Romney had a good line: “I want to help your family.” But he didn’t shed the label Obama’s ads have stuck on him: Rich, stiff and out of touch with your family.
Ann Romney got the traditional break we give candidates’ wives. She was warm, she did well and she made him sound like an actual human being. We hold wives to different standards, and she met them. But neither did she shed the rich label.
Chris Christie was the Lead Zeppelin of the convention: full of hot air and ego, he crashed and burned.
Clint Eastwood went from Dirty Harry to Crazy Harry. You know it’s bad when Romney advisers denied it was their idea and, on background, blamed Romney himself for letting an egomaniacal 82-year-old Hollywood actor loose on the stage before your big moment.
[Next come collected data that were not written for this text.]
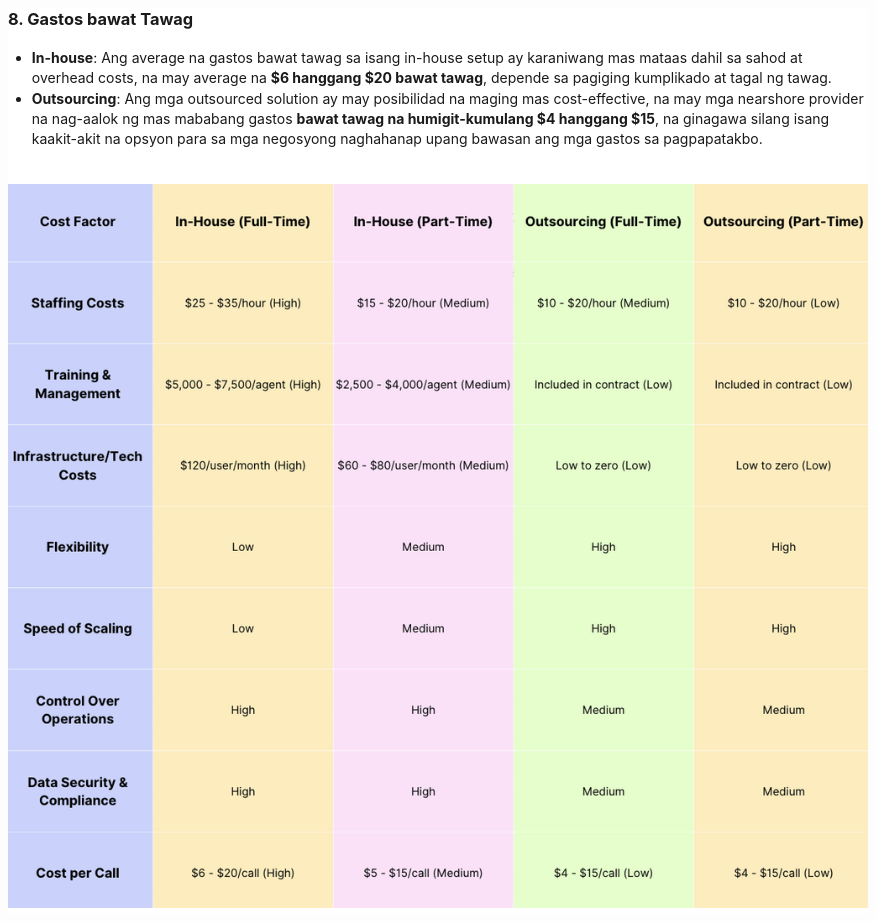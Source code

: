 ### 8. Gastos bawat Tawag

- **In-house**: Ang average na gastos bawat tawag sa isang in-house setup ay karaniwang mas mataas dahil sa sahod at overhead costs, na may average na **$6 hanggang $20 bawat tawag**, depende sa pagiging kumplikado at tagal ng tawag.
- **Outsourcing**: Ang mga outsourced solution ay may posibilidad na maging mas cost-effective, na may mga nearshore provider na nag-aalok ng mas mababang gastos **bawat tawag na humigit-kumulang $4 hanggang $15**, na ginagawa silang isang kaakit-akit na opsyon para sa mga negosyong naghahanap upang bawasan ang mga gastos sa pagpapatakbo.

<br/>

<center>
<div style="background-color: #ffffff;">
<img height="100%" width="100%" src="/images/blog/103-live-outbound-inhouse-vs-outsourced/cost-comparison.png"  alt="Paghahambing ng Gastos sa pagitan ng In-house at Outsourced para sa Telemarketing outbound calls">
</div>
</center>
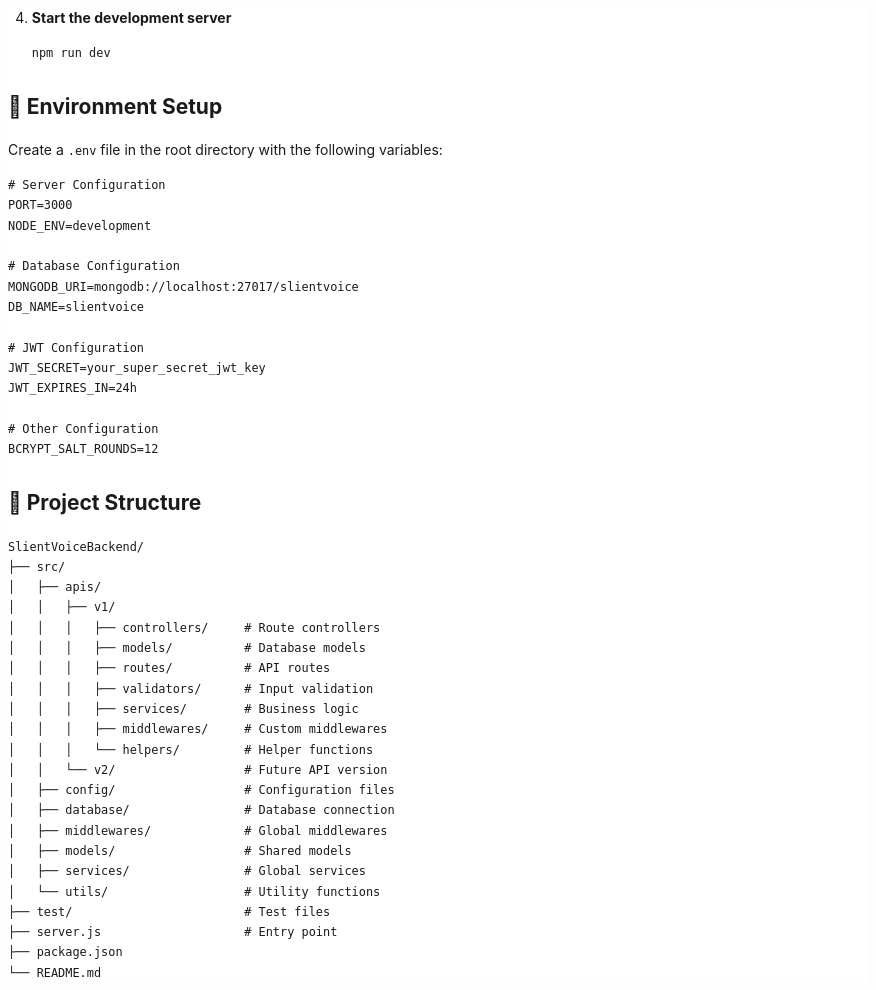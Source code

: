 4. **Start the development server**
   ```bash
   npm run dev
   ```

## 🔧 Environment Setup

Create a `.env` file in the root directory with the following variables:

```env
# Server Configuration
PORT=3000
NODE_ENV=development

# Database Configuration
MONGODB_URI=mongodb://localhost:27017/slientvoice
DB_NAME=slientvoice

# JWT Configuration
JWT_SECRET=your_super_secret_jwt_key
JWT_EXPIRES_IN=24h

# Other Configuration
BCRYPT_SALT_ROUNDS=12
```

## 📁 Project Structure

```
SlientVoiceBackend/
├── src/
│   ├── apis/
│   │   ├── v1/
│   │   │   ├── controllers/     # Route controllers
│   │   │   ├── models/          # Database models
│   │   │   ├── routes/          # API routes
│   │   │   ├── validators/      # Input validation
│   │   │   ├── services/        # Business logic
│   │   │   ├── middlewares/     # Custom middlewares
│   │   │   └── helpers/         # Helper functions
│   │   └── v2/                  # Future API version
│   ├── config/                  # Configuration files
│   ├── database/                # Database connection
│   ├── middlewares/             # Global middlewares
│   ├── models/                  # Shared models
│   ├── services/                # Global services
│   └── utils/                   # Utility functions
├── test/                        # Test files
├── server.js                    # Entry point
├── package.json
└── README.md
```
Two words for Marco Rubio: rising star.
And Ryan: When he was picked, the Washington political-media establishment slobbered all over him for being a facts-oriented truth-teller. So much for that. His speech stretched the truth beyond the already-invisible standards of this campaign.
He blamed President Obama for a plant closing that came under President Bush. He attacked Obama for $700 billion in Medicaid cuts, when Ryan’s own supposedly courageous budget plan also proposes $700 billion in Medicaid cuts. And he attacked Obama for not doing enough to pass Bowles-Simpson, when Ryan was on the Bowles-Simpson commission and voted against it.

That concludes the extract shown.